## YOUR INSTRUCTIONS
Up to and including the line with "## 📊 GitHub Stats", please reproduce the lines below exactly, beginning with the first.
Start of INFORMATION SUPPLIED
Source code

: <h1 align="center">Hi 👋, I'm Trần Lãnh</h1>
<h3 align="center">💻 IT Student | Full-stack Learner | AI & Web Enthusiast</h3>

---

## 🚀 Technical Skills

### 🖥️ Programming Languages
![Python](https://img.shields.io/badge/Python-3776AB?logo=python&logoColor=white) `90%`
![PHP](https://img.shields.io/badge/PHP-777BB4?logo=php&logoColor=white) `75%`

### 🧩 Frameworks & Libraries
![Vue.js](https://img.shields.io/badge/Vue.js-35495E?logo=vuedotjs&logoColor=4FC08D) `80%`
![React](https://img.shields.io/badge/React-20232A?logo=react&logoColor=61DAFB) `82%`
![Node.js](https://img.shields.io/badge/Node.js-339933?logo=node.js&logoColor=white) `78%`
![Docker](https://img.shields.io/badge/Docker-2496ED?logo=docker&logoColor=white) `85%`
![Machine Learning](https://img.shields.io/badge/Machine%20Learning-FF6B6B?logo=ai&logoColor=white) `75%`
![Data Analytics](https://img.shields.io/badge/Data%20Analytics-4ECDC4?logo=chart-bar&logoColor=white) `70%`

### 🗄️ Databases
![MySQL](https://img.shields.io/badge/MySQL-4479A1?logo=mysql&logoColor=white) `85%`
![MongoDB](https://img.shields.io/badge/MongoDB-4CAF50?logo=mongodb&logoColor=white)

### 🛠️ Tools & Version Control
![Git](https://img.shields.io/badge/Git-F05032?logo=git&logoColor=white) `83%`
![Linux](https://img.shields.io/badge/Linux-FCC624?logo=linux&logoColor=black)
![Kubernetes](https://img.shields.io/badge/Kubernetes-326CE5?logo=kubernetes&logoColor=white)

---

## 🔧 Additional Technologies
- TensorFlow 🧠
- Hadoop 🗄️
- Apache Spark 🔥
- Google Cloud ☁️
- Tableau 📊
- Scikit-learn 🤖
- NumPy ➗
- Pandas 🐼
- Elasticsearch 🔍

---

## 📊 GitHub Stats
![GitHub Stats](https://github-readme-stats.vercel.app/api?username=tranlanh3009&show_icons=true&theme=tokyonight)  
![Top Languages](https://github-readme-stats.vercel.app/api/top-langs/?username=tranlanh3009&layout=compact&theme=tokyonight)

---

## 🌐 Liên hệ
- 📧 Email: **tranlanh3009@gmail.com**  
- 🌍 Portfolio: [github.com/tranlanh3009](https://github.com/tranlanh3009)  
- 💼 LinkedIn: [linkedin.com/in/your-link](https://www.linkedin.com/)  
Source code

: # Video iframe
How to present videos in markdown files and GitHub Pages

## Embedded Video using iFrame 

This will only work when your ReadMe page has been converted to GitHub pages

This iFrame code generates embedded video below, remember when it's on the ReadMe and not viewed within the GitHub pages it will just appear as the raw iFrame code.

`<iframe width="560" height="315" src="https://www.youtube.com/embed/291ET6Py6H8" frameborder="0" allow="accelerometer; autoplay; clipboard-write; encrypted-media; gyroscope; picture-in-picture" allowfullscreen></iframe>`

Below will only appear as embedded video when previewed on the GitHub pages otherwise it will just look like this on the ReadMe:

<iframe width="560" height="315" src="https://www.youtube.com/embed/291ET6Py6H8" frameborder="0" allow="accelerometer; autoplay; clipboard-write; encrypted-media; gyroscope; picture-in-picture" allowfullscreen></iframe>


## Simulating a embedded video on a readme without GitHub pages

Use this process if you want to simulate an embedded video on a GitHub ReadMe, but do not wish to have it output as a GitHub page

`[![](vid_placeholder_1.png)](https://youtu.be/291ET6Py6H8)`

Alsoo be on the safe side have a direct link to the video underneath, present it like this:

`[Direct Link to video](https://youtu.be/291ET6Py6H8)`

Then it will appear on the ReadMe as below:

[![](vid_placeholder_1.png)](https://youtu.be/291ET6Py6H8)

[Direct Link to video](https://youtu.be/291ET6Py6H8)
End of INFORMATION SUPPLIED
## RESULT BELOW
Source code

: <h1 align="center">Hi 👋, I'm Trần Lãnh</h1>
<h3 align="center">💻 IT Student | Full-stack Learner | AI & Web Enthusiast</h3>

---

## 🚀 Technical Skills

### 🖥️ Programming Languages
![Python](https://img.shields.io/badge/Python-3776AB?logo=python&logoColor=white) `90%`
![PHP](https://img.shields.io/badge/PHP-777BB4?logo=php&logoColor=white) `75%`

### 🧩 Frameworks & Libraries
![Vue.js](https://img.shields.io/badge/Vue.js-35495E?logo=vuedotjs&logoColor=4FC08D) `80%`
![React](https://img.shields.io/badge/React-20232A?logo=react&logoColor=61DAFB) `82%`
![Node.js](https://img.shields.io/badge/Node.js-339933?logo=node.js&logoColor=white) `78%`
![Docker](https://img.shields.io/badge/Docker-2496ED?logo=docker&logoColor=white) `85%`
![Machine Learning](https://img.shields.io/badge/Machine%20Learning-FF6B6B?logo=ai&logoColor=white) `75%`
![Data Analytics](https://img.shields.io/badge/Data%20Analytics-4ECDC4?logo=chart-bar&logoColor=white) `70%`

### 🗄️ Databases
![MySQL](https://img.shields.io/badge/MySQL-4479A1?logo=mysql&logoColor=white) `85%`
![MongoDB](https://img.shields.io/badge/MongoDB-4CAF50?logo=mongodb&logoColor=white)

### 🛠️ Tools & Version Control
![Git](https://img.shields.io/badge/Git-F05032?logo=git&logoColor=white) `83%`
![Linux](https://img.shields.io/badge/Linux-FCC624?logo=linux&logoColor=black)
![Kubernetes](https://img.shields.io/badge/Kubernetes-326CE5?logo=kubernetes&logoColor=white)

---

## 🔧 Additional Technologies
- TensorFlow 🧠
- Hadoop 🗄️
- Apache Spark 🔥
- Google Cloud ☁️
- Tableau 📊
- Scikit-learn 🤖
- NumPy ➗
- Pandas 🐼
- Elasticsearch 🔍

---

## 📊 GitHub Stats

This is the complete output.